Post-riots, Miss Tan went on to graduate with a degree in Botany and Zoology from the University of Singapore and decided to teach in 1970.
She taught Biology at St Joseph’s Institution for 13 years, and spent another 13 years developing science-teaching materials at the Curriculum Development Institute of Singapore. She also spent two years at the Education Technology Division, in the IT training branch.
Paranoid about safety
However, it was only during her last decade as principal of Raffles Girls’ Primary – when she had to be responsible for the safety of hundreds of girls – that the self-preservation instincts honed during her early life came to the fore.
“RGPS had all these little girls,” she says. “I was almost paranoid for the safety of the students.”
Although the students’ security was never threatened during her decade at RGPS, she made sure the school teachers and students were well-prepared, on top of the routine fire and emergency drills.
“We had contingency plans A, B and C. Plan A was to assemble at the quadrangle, plan B to go to the field at the back and plan C was to evacuate to the National Junior College nearby!” Miss Tan recalls. She made it a point to brief the teachers on safety matters during their contact time.

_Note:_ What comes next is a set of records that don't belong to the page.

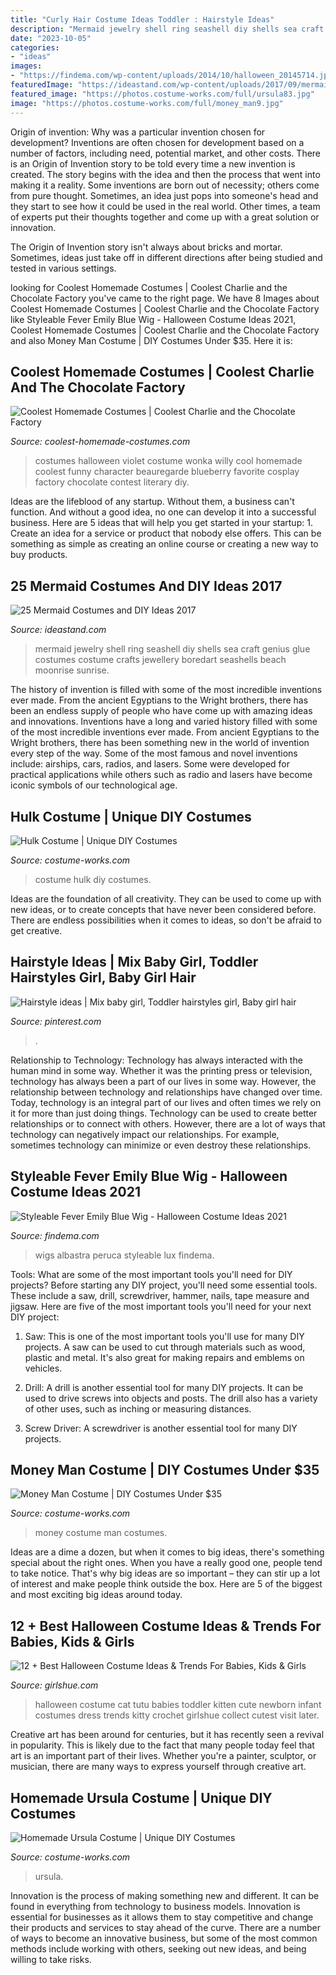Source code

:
```yaml
---
title: "Curly Hair Costume Ideas Toddler : Hairstyle Ideas"
description: "Mermaid jewelry shell ring seashell diy shells sea craft genius glue costumes costume crafts jewellery boredart seashells beach moonrise sunrise"
date: "2023-10-05"
categories:
- "ideas"
images:
- "https://findema.com/wp-content/uploads/2014/10/halloween_20145714.jpg"
featuredImage: "https://ideastand.com/wp-content/uploads/2017/09/mermaid-costume-diy/11-mermaid-costume-diy-ideas-tutorials.jpg"
featured_image: "https://photos.costume-works.com/full/ursula83.jpg"
image: "https://photos.costume-works.com/full/money_man9.jpg"
---
```



Origin of invention: Why was a particular invention chosen for development?
Inventions are often chosen for development based on a number of factors, including need, potential market, and other costs. There is an Origin of Invention story to be told every time a new invention is created. The story begins with the idea and then the process that went into making it a reality. 
Some inventions are born out of necessity; others come from pure thought. Sometimes, an idea just pops into someone's head and they start to see how it could be used in the real world. Other times, a team of experts put their thoughts together and come up with a great solution or innovation. 

The Origin of Invention story isn't always about bricks and mortar. Sometimes, ideas just take off in different directions after being studied and tested in various settings.

	

		
looking for Coolest Homemade Costumes | Coolest Charlie and the Chocolate Factory you've came to the right page. We have 8 Images about Coolest Homemade Costumes | Coolest Charlie and the Chocolate Factory like Styleable Fever Emily Blue Wig - Halloween Costume Ideas 2021, Coolest Homemade Costumes | Coolest Charlie and the Chocolate Factory and also Money Man Costume | DIY Costumes Under $35. Here it is:
		
    
## Coolest Homemade Costumes | Coolest Charlie And The Chocolate Factory

<img loading=lazy src="http://www.coolest-homemade-costumes.com/files/2014/10/violet-1.jpg" onerror="this.onerror=null;this.src='https://tse1.mm.bing.net/th?id=OIP.zLRFQj7-Z0e-fdOUBvy-hAHaMU&amp;pid=15.1';" alt="Coolest Homemade Costumes | Coolest Charlie and the Chocolate Factory">

_Source: coolest-homemade-costumes.com_

>costumes halloween violet costume wonka willy cool homemade coolest funny character beauregarde blueberry favorite cosplay factory chocolate contest literary diy. 

	

Ideas are the lifeblood of any startup. Without them, a business can't function. And without a good idea, no one can develop it into a successful business. Here are 5 ideas that will help you get started in your startup: 1. Create an idea for a service or product that nobody else offers. This can be something as simple as creating an online course or creating a new way to buy products. 
    
## 25 Mermaid Costumes And DIY Ideas 2017

<img loading=lazy src="https://ideastand.com/wp-content/uploads/2017/09/mermaid-costume-diy/11-mermaid-costume-diy-ideas-tutorials.jpg" onerror="this.onerror=null;this.src='https://tse1.mm.bing.net/th?id=OIP.j-oitD23LIqViHeXTVWjBgHaJ4&amp;pid=15.1';" alt="25 Mermaid Costumes and DIY Ideas 2017">

_Source: ideastand.com_

>mermaid jewelry shell ring seashell diy shells sea craft genius glue costumes costume crafts jewellery boredart seashells beach moonrise sunrise. 

	

The history of invention is filled with some of the most incredible inventions ever made. From the ancient Egyptians to the Wright brothers, there has been an endless supply of people who have come up with amazing ideas and innovations.
Inventions have a long and varied history filled with some of the most incredible inventions ever made. From ancient Egyptians to the Wright brothers, there has been something new in the world of invention every step of the way. Some of the most famous and novel inventions include: airships, cars, radios, and lasers. Some were developed for practical applications while others such as radio and lasers have become iconic symbols of our technological age.

    
## Hulk Costume | Unique DIY Costumes

<img loading=lazy src="https://photos.costume-works.com/full/hulk19.jpg" onerror="this.onerror=null;this.src='https://tse2.mm.bing.net/th?id=OIP.KuJqj1ACniWS1bVBaErXPQHaMe&amp;pid=15.1';" alt="Hulk Costume | Unique DIY Costumes">

_Source: costume-works.com_

>costume hulk diy costumes. 

	

Ideas are the foundation of all creativity. They can be used to come up with new ideas, or to create concepts that have never been considered before. There are endless possibilities when it comes to ideas, so don't be afraid to get creative.

    
## Hairstyle Ideas | Mix Baby Girl, Toddler Hairstyles Girl, Baby Girl Hair

<img loading=lazy src="https://i.pinimg.com/736x/6b/f8/81/6bf881f46c3f83c5c5c82917b64f39fa.jpg" onerror="this.onerror=null;this.src='https://tse3.mm.bing.net/th?id=OIP.kUfh-alnIG1BO6b-eJEn2gHaJ5&amp;pid=15.1';" alt="Hairstyle ideas | Mix baby girl, Toddler hairstyles girl, Baby girl hair">

_Source: pinterest.com_

>. 

	

Relationship to Technology:
Technology has always interacted with the human mind in some way. Whether it was the printing press or television, technology has always been a part of our lives in some way. However, the relationship between technology and relationships have changed over time. 
Today, technology is an integral part of our lives and often times we rely on it for more than just doing things. Technology can be used to create better relationships or to connect with others. However, there are a lot of ways that technology can negatively impact our relationships. For example, sometimes technology can minimize or even destroy these relationships.

    
## Styleable Fever Emily Blue Wig - Halloween Costume Ideas 2021

<img loading=lazy src="https://findema.com/wp-content/uploads/2014/10/halloween_20145714.jpg" onerror="this.onerror=null;this.src='https://tse2.mm.bing.net/th?id=OIP.d4fUtNtAL9OoD9Sre4SDfQHaKl&amp;pid=15.1';" alt="Styleable Fever Emily Blue Wig - Halloween Costume Ideas 2021">

_Source: findema.com_

>wigs albastra peruca styleable lux findema. 

	

Tools: What are some of the most important tools you'll need for DIY projects?
Before starting any DIY project, you'll need some essential tools. These include a saw, drill, screwdriver, hammer, nails, tape measure and jigsaw. Here are five of the most important tools you'll need for your next DIY project: 
1) Saw: This is one of the most important tools you'll use for many DIY projects. A saw can be used to cut through materials such as wood, plastic and metal. It's also great for making repairs and emblems on vehicles. 

2) Drill: A drill is another essential tool for many DIY projects. It can be used to drive screws into objects and posts. The drill also has a variety of other uses, such as inching or measuring distances. 

3) Screw Driver: A screwdriver is another essential tool for many DIY projects.

    
## Money Man Costume | DIY Costumes Under $35

<img loading=lazy src="https://photos.costume-works.com/full/money_man9.jpg" onerror="this.onerror=null;this.src='https://tse2.mm.bing.net/th?id=OIP.HkdB1o759vB6U5BREFAX7AHaNf&amp;pid=15.1';" alt="Money Man Costume | DIY Costumes Under $35">

_Source: costume-works.com_

>money costume man costumes. 

	

Ideas are a dime a dozen, but when it comes to big ideas, there's something special about the right ones. When you have a really good one, people tend to take notice. That's why big ideas are so important – they can stir up a lot of interest and make people think outside the box. Here are 5 of the biggest and most exciting big ideas around today.

    
## 12 + Best Halloween Costume Ideas &amp; Trends For Babies, Kids &amp; Girls

<img loading=lazy src="http://www.girlshue.com/wp-content/uploads/2014/09/12-Best-Halloween-Costume-Ideas-Trends-For-Babies-Kids-Girls-2014-5.jpg" onerror="this.onerror=null;this.src='https://tse2.mm.bing.net/th?id=OIP.mjWQkVvh525a2IVjNN6tYAHaLH&amp;pid=15.1';" alt="12 + Best Halloween Costume Ideas &amp; Trends For Babies, Kids &amp; Girls">

_Source: girlshue.com_

>halloween costume cat tutu babies toddler kitten cute newborn infant costumes dress trends kitty crochet girlshue collect cutest visit later. 

	

Creative art has been around for centuries, but it has recently seen a revival in popularity. This is likely due to the fact that many people today feel that art is an important part of their lives. Whether you're a painter, sculptor, or musician, there are many ways to express yourself through creative art.

    
## Homemade Ursula Costume | Unique DIY Costumes

<img loading=lazy src="https://photos.costume-works.com/full/ursula83.jpg" onerror="this.onerror=null;this.src='https://tse4.mm.bing.net/th?id=OIP.PdbOLHE0tsXk0aJwrJirMwHaKr&amp;pid=15.1';" alt="Homemade Ursula Costume | Unique DIY Costumes">

_Source: costume-works.com_

>ursula. 

	

Innovation is the process of making something new and different. It can be found in everything from technology to business models. Innovation is essential for businesses as it allows them to stay competitive and change their products and services to stay ahead of the curve. There are a number of ways to become an innovative business, but some of the most common methods include working with others, seeking out new ideas, and being willing to take risks.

A “key collection” and “information relay” system was also put in place so everyone would automatically know what to do without having to ask questions. “Everything was very meticulously planned,” she says.
These days, she views the careful emergency preparedness plans which the schools adhere to with a smile. “There is nothing wrong with being overly careful. Every child is precious and I think it’s good that security has been stepped up.”
To her, the most priceless moments are not only when her students graduate safely from school, but also when they say ‘thank you’. “Our reward as teachers is – we don’t look for anything. It’s when students say, ‘thank you very much’, and they remember you, then my results are good.
“During one Teacher’s Day at RGPS, a girl gave me a rose, because she said once she fell down and I had cleaned her knee for her. I didn’t remember it, but that’s good, that’s nice.”